* _Problem to solve_
Set down exactly the lines in the records below that run from the line with "most popular programming" to the line with "web sites for", inclusive, and nothing more.

* _Data for the task_
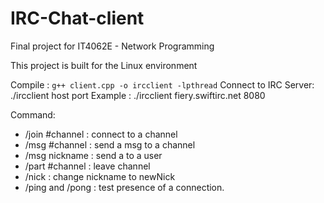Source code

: # IRC-Chat-client
Final project for IT4062E - Network Programming

This project is built for the Linux environment

Compile : `g++ client.cpp -o ircclient -lpthread`
Connect to IRC Server: ./ircclient host port 
Example : ./ircclient fiery.swiftirc.net 8080

Command:
- /join #channel : connect to a channel 
- /msg #channel <msg> : send a msg to a channel 
- /msg nickname <msg>: send a <msg> to a user
- /part #channel : leave channel
- /nick <newNick> : change nickname to newNick
- /ping and /pong : test presence of a connection.
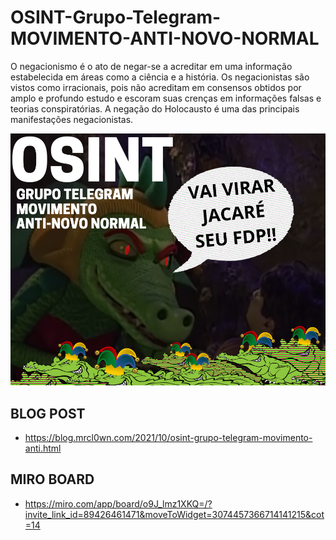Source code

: # OSINT-Grupo-Telegram-MOVIMENTO-ANTI-NOVO-NORMAL
O negacionismo é o ato de negar-se a acreditar em uma informação estabelecida em áreas como a ciência e a história. Os negacionistas são vistos como irracionais, pois não acreditam em consensos obtidos por amplo e profundo estudo e escoram suas crenças em informações falsas e teorias conspiratórias. A negação do Holocausto é uma das principais manifestações negacionistas.

![baner](/prints/banner.png)

## BLOG POST
 - https://blog.mrcl0wn.com/2021/10/osint-grupo-telegram-movimento-anti.html

 ## MIRO BOARD
 - https://miro.com/app/board/o9J_lmz1XKQ=/?invite_link_id=89426461471&moveToWidget=3074457366714141215&cot=14
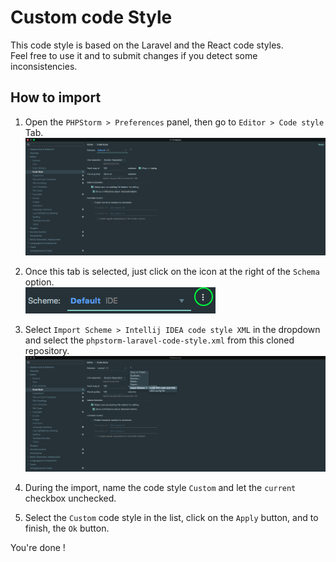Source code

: # Custom code Style
This code style is based on the Laravel and the React code styles.  
Feel free to use it and to submit changes if you detect some inconsistencies.

## How to import
1. Open the `PHPStorm > Preferences` panel, then go to `Editor > Code style` Tab.  
![PHPStorm preferences panel](img/phpstorm-code-style-import.png)

2. Once this tab is selected, just click on the icon at the right of the `Schema` option.  
![PHPStorm preferences panel](img/phpstorm-import-button.png)

3. Select `Import Scheme > Intellij IDEA code style XML` in the dropdown and select the `phpstorm-laravel-code-style.xml` from this cloned repository.  
![PHPStorm preferences panel](img/phpstorm-import-dropdown.png)

4. During the import, name the code style `Custom` and let the `current` checkbox unchecked.
  
5. Select the `Custom` code style in the list, click on the `Apply` button, and to finish, the `Ok` button.

You're done !
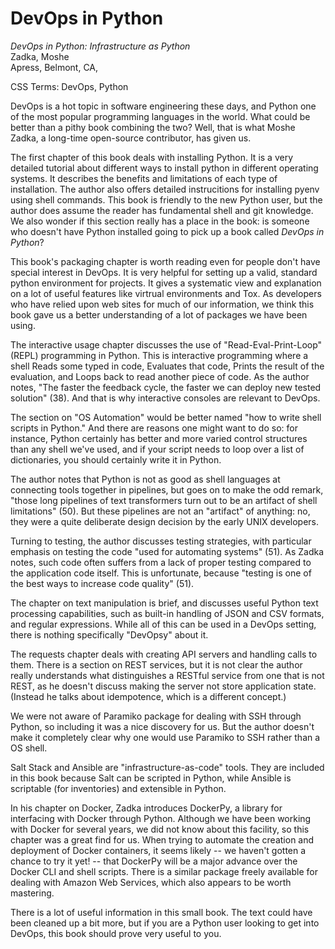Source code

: # DevOps in Python

*DevOps in Python: Infrastructure as Python*  
Zadka, Moshe  
Apress, Belmont, CA, 

CSS Terms: DevOps, Python

DevOps is a hot topic in software engineering these days, and Python one of the
most popular programming languages in the world. What could be better than a
pithy book combining the two? Well, that is what Moshe Zadka, a long-time
open-source contributor, has given us.

The first chapter of this book deals with installing Python.
It is a very detailed tutorial about different ways to install python in different
operating systems. It describes the benefits and limitations of
each type of installation. The author also offers detailed instrucitions for
installing pyenv using shell commands.
This book is friendly to the new Python user, but the author does assume the
reader has fundamental shell and git knowledge. 
We also wonder if this section really has a place in the book: is someone who
doesn't have Python installed going to pick up a book called *DevOps in
Python*?

This book's packaging chapter is worth
reading even for people don't have special interest in DevOps. It is very helpful
for setting up a valid, standard python environment for projects. It gives a
systematic view and explanation on a lot of useful features like virtrual
environments and Tox. As developers who have relied upon
web sites for much of our information, we think this book gave us a
better understanding of a lot of packages we have been using.

The interactive usage 
chapter discusses the use of "Read-Eval-Print-Loop" (REPL) programming in
Python. This is interactive programming where a shell Reads some typed in code,
Evaluates that code, Prints the result of the evaluation, and Loops back to
read another piece of code.
As the author notes, "The faster the feedback
cycle, the faster we can deploy new tested solution" (38).
And that is why interactive consoles are relevant to DevOps.

The section on "OS Automation" would be better named "how to write shell
scripts in Python." And there are reasons one might want to do so: for
instance, Python certainly has better and more varied control structures than
any shell we've used, and if your script needs to loop over a list of
dictionaries, you should certainly write it in Python.

The author notes that Python is not as good as shell languages at connecting
tools together in pipelines, but goes on to make the odd
remark, "those long pipelines of text transformers turn out to
be an artifact of shell limitations" (50). But these pipelines are not an "artifact"
of anything: no, they were a quite deliberate design decision by the early UNIX
developers.

Turning to testing, the author discusses testing strategies, with particular
emphasis on testing the code "used for automating systems" (51). As Zadka notes,
such code often suffers from a lack of proper testing compared to the
application code itself. This is unfortunate, because "testing is one of the
best ways to increase code quality" (51).

The chapter on text manipulation is brief, and discusses useful Python text
processing capabilities, such as built-in handling of JSON and CSV formats, and
regular expressions. While all of this can be used in a DevOps setting, there
is nothing specifically "DevOpsy" about it.

The requests chapter deals with creating API servers and handling calls to them.
There is a section on REST services, but it is not clear the author really
understands what distinguishes a RESTful service from one that is not REST, as
he doesn't discuss making the server not store application state.
(Instead he talks about idempotence, which is a different concept.)

We were not aware of Paramiko package for dealing with SSH through Python, so
including it was a nice discovery for us. But the author doesn't make it
completely clear why one would use Paramiko to SSH rather than a OS shell.

Salt Stack and Ansible are "infrastructure-as-code" tools. They are included in
this book because Salt can be scripted in Python, while Ansible is
scriptable (for inventories) and extensible in Python.

In his chapter on Docker, Zadka introduces DockerPy, a library for interfacing
with Docker through Python. Although we have been working with Docker for
several years, we did not know about this facility, so this chapter was a great
find for us. When trying to automate the creation and deployment of Docker
containers, it seems likely -- we haven't gotten a chance to try it yet! --
that DockerPy will be a major advance over the Docker CLI and shell scripts.
There is a similar package freely available for dealing with Amazon Web
Services, which also appears to be worth mastering.

There is a lot of useful information in this small book. The text could have
been cleaned up a bit more, but if you are a Python user looking to get into
DevOps, this book should prove very useful to you.
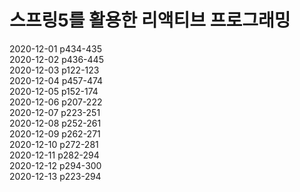 # 스프링5를 활용한 리액티브 프로그래밍

2020-12-01 p434-435  
2020-12-02 p436-445  
2020-12-03 p122-123  
2020-12-04 p457-474  
2020-12-05 p152-174  
2020-12-06 p207-222  
2020-12-07 p223-251  
2020-12-08 p252-261  
2020-12-09 p262-271  
2020-12-10 p272-281  
2020-12-11 p282-294  
2020-12-12 p294-300  
2020-12-13 p223-294  
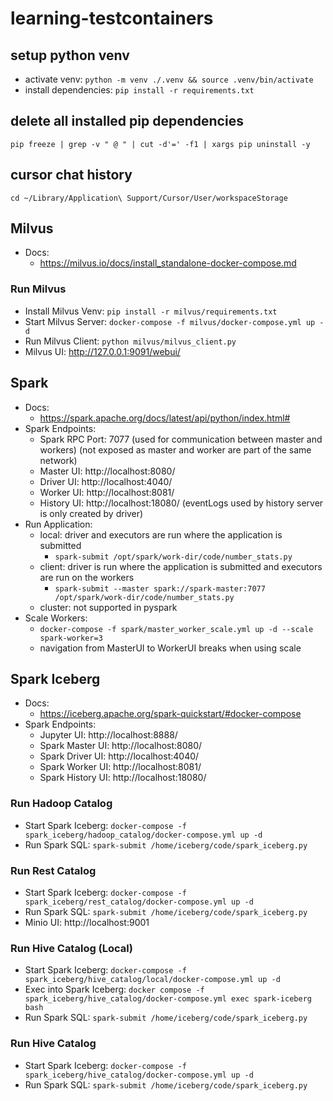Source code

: # learning-testcontainers

## setup python venv
* activate venv: `python -m venv ./.venv && source .venv/bin/activate`
* install dependencies: `pip install -r requirements.txt`

## delete all installed pip dependencies
`pip freeze | grep -v " @ " | cut -d'=' -f1 | xargs pip uninstall -y`

## cursor chat history
`cd ~/Library/Application\ Support/Cursor/User/workspaceStorage`

## Milvus
* Docs:
  * https://milvus.io/docs/install_standalone-docker-compose.md
### Run Milvus
* Install Milvus Venv: `pip install -r milvus/requirements.txt`
* Start Milvus Server: `docker-compose -f milvus/docker-compose.yml up -d`
* Run Milvus Client: `python milvus/milvus_client.py`
* Milvus UI: http://127.0.0.1:9091/webui/

## Spark
* Docs:
  * https://spark.apache.org/docs/latest/api/python/index.html#
* Spark Endpoints:
  * Spark RPC Port: 7077 (used for communication between master and workers) (not exposed as master and worker are part of the same network)
  * Master UI: http://localhost:8080/
  * Driver UI: http://localhost:4040/
  * Worker UI: http://localhost:8081/
  * History UI: http://localhost:18080/ (eventLogs used by history server is only created by driver)
* Run Application:
  * local: driver and executors are run where the application is submitted
    * `spark-submit /opt/spark/work-dir/code/number_stats.py`
  * client: driver is run where the application is submitted and executors are run on the workers
    * `spark-submit --master spark://spark-master:7077 /opt/spark/work-dir/code/number_stats.py`
  * cluster: not supported in pyspark
* Scale Workers:
  * `docker-compose -f spark/master_worker_scale.yml up -d --scale spark-worker=3`
  * navigation from MasterUI to WorkerUI breaks when using scale

## Spark Iceberg
* Docs:
  * https://iceberg.apache.org/spark-quickstart/#docker-compose
* Spark Endpoints:
  * Jupyter UI: http://localhost:8888/
  * Spark Master UI: http://localhost:8080/
  * Spark Driver UI: http://localhost:4040/
  * Spark Worker UI: http://localhost:8081/
  * Spark History UI: http://localhost:18080/
### Run Hadoop Catalog
* Start Spark Iceberg: `docker-compose -f spark_iceberg/hadoop_catalog/docker-compose.yml up -d`
* Run Spark SQL: `spark-submit /home/iceberg/code/spark_iceberg.py`
### Run Rest Catalog
* Start Spark Iceberg: `docker-compose -f spark_iceberg/rest_catalog/docker-compose.yml up -d`
* Run Spark SQL: `spark-submit /home/iceberg/code/spark_iceberg.py`
* Minio UI: http://localhost:9001
### Run Hive Catalog (Local)
* Start Spark Iceberg: `docker-compose -f spark_iceberg/hive_catalog/local/docker-compose.yml up -d`
* Exec into Spark Iceberg: `docker compose -f spark_iceberg/hive_catalog/docker-compose.yml exec spark-iceberg bash`
* Run Spark SQL: `spark-submit /home/iceberg/code/spark_iceberg.py`
### Run Hive Catalog
* Start Spark Iceberg: `docker-compose -f spark_iceberg/hive_catalog/docker-compose.yml up -d`
* Run Spark SQL: `spark-submit /home/iceberg/code/spark_iceberg.py`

* _Final answer_
most popular programming languages in the world. What could be better than a
pithy book combining the two? Well, that is what Moshe Zadka, a long-time
open-source contributor, has given us.

The first chapter of this book deals with installing Python.
It is a very detailed tutorial about different ways to install python in different
operating systems. It describes the benefits and limitations of
each type of installation. The author also offers detailed instrucitions for
installing pyenv using shell commands.
This book is friendly to the new Python user, but the author does assume the
reader has fundamental shell and git knowledge. 
We also wonder if this section really has a place in the book: is someone who
doesn't have Python installed going to pick up a book called *DevOps in
Python*?

This book's packaging chapter is worth
reading even for people don't have special interest in DevOps. It is very helpful
for setting up a valid, standard python environment for projects. It gives a
systematic view and explanation on a lot of useful features like virtrual
environments and Tox. As developers who have relied upon
web sites for much of our information, we think this book gave us a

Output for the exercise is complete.